### Source material:
┄┄┄┄┄┄

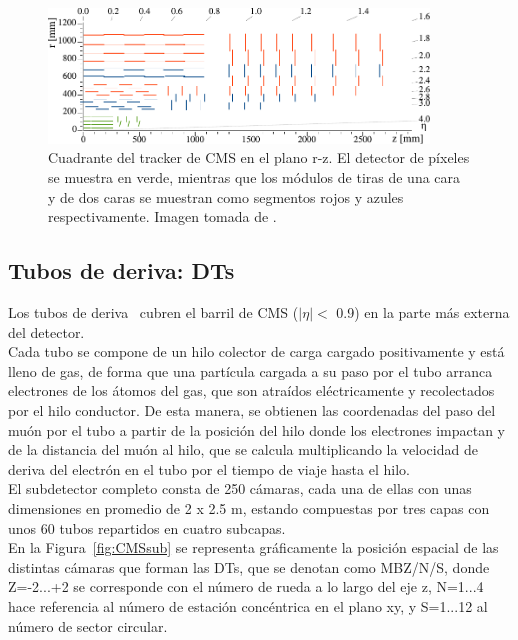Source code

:\begin{figure}[h]
\centering
\includegraphics[width=0.9\textwidth]{figures/Phase1_Tracker_1Quarter.png}
\caption{Cuadrante del tracker de CMS en el plano r-z. El detector de p\'ixeles se muestra en verde, mientras que los m\'odulos de tiras de una cara y de dos caras se muestran como segmentos rojos y azules respectivamente. Imagen tomada de \cite{trackerplot}.}
\label{fig:tracker}
\end{figure}


\subsection{Tubos de deriva: DTs}\label{sec:DTs}

Los tubos de deriva~\cite{DTperformance} cubren el barril de CMS ($\lvert \eta \rvert <$ 0.9) en la parte m\'as externa del detector. \\
Cada tubo se compone de un hilo colector de carga cargado positivamente y est\'a lleno de gas, de forma que una part\'icula cargada a su paso por el tubo arranca electrones de los \'atomos del gas, que son atra\'idos el\'ectricamente y recolectados por el hilo conductor. De esta manera, se obtienen las coordenadas del paso del mu\'on por el tubo a partir de la posici\'on del hilo donde los electrones impactan y de la distancia del mu\'on al hilo, que se calcula multiplicando la velocidad de deriva del electr\'on en el tubo por el tiempo de viaje hasta el hilo. \\

El subdetector completo consta de 250 c\'amaras, cada una de ellas con unas dimensiones en promedio de 2 x 2.5 m, estando compuestas por tres capas con unos 60 tubos repartidos en cuatro subcapas. \\

En la Figura~\ref{fig:CMSsub} se representa gr\'aficamente la posici\'on espacial de las distintas c\'amaras que forman las DTs, que se denotan como MBZ/N/S, donde Z=-2...+2 se corresponde con el n\'umero de rueda a lo largo del eje z, N=1...4 hace referencia al n\'umero de estaci\'on conc\'entrica en el plano xy, y S=1...12 al n\'umero de sector circular.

┄┄┄┄┄┄

### What the task asks:
Reply with exactly the lines from the one containing "El subdetector completo" to the last line of the material, inclusive, and with nothing more.

### Response:
El subdetector completo consta de 250 c\'amaras, cada una de ellas con unas dimensiones en promedio de 2 x 2.5 m, estando compuestas por tres capas con unos 60 tubos repartidos en cuatro subcapas. \\

En la Figura~\ref{fig:CMSsub} se representa gr\'aficamente la posici\'on espacial de las distintas c\'amaras que forman las DTs, que se denotan como MBZ/N/S, donde Z=-2...+2 se corresponde con el n\'umero de rueda a lo largo del eje z, N=1...4 hace referencia al n\'umero de estaci\'on conc\'entrica en el plano xy, y S=1...12 al n\'umero de sector circular.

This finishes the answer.